Inference vs Prediction

Generative modeling or predictive modeling?

The terms inference and prediction both describe tasks where we learn from data in a supervised manner in order to find a model that describes the relationship between the independent variables and the outcome. Inference and prediction, however, diverge when it comes to the use of the resulting model:

  • Inference: Use the model to learn about the data generation process.
  • Prediction: Use the model to predict the outcomes for new data points.

Since inference and prediction pursue contrasting goals, specific types of models are associated with the two tasks.

Model interpretability is a necessity for inference

In essence, the difference between models that are suitable for inference and those that are not boils down to model interpretability.

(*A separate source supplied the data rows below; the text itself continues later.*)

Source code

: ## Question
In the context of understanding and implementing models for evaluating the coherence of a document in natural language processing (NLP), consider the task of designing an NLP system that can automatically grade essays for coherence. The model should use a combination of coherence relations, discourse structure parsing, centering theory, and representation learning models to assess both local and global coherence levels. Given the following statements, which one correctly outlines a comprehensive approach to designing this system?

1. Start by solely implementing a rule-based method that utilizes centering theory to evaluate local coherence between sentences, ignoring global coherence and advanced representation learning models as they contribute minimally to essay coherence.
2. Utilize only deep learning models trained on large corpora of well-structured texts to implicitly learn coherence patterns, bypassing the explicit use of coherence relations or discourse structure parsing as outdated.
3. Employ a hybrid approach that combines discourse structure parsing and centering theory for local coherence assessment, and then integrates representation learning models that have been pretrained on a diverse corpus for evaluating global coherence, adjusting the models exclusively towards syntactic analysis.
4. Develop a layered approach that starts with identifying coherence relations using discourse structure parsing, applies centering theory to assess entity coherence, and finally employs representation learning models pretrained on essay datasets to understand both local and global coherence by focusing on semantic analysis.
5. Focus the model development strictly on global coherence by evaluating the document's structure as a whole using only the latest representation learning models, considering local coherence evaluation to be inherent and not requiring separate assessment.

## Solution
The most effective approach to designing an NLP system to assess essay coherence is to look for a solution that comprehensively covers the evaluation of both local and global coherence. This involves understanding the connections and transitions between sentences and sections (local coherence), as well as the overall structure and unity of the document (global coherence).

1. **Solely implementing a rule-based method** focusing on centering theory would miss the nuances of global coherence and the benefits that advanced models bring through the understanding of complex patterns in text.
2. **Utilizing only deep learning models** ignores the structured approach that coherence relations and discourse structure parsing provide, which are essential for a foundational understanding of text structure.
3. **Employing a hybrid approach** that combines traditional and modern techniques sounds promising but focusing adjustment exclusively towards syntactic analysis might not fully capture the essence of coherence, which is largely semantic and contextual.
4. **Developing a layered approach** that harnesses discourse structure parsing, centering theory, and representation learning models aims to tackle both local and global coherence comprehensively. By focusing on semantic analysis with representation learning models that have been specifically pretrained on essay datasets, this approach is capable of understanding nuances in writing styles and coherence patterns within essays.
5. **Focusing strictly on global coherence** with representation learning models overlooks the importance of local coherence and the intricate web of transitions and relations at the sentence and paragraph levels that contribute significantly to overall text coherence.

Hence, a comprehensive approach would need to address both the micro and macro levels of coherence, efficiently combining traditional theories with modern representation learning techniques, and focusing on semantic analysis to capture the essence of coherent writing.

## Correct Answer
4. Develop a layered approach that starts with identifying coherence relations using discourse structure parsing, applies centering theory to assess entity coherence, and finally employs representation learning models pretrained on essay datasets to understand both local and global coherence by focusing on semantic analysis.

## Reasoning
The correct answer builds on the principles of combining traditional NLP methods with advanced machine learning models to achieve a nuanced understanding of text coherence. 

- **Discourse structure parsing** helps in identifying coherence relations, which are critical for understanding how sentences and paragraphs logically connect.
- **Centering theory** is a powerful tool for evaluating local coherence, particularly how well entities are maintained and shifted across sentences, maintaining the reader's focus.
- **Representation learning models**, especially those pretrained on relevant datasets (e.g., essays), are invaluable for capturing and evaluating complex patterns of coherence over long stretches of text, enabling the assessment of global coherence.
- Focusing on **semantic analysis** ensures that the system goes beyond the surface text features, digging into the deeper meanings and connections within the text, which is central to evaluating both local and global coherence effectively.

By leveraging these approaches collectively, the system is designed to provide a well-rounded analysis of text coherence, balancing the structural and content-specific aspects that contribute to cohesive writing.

What do I mean with model interpretability? I consider a model interpretable if a human, particularly a layman, could retrace how the model generates its estimates. Consider the following approaches for prediction:

  • Interpretable: Generalized linear models (e.g. linear regression, logistic regression), linear discriminant analysis, linear support vector machines (SVMs), decision trees
  • Less interpretable: neural networks, non-linear SVMs, random forests

Only a subset of interpretable methods is useful for inference. For example, linear SVMs are interpretable because they provide a coefficient for every feature such that it is possible to explain the impact of individual features on the prediction. However, SVMs do not allow for estimating the uncertainty associated with the model coefficients (e.g. the variance) and it is not possible to obtain an implicit measure of model confidence. Note that SVMs are capable of outputting probabilities but these probabilities are just a transformation of the decision values and are not basted on the confidence associated with the parameter estimates. This is why even interpretable methods such as linear SVMs and decision trees are unsuitable for inference.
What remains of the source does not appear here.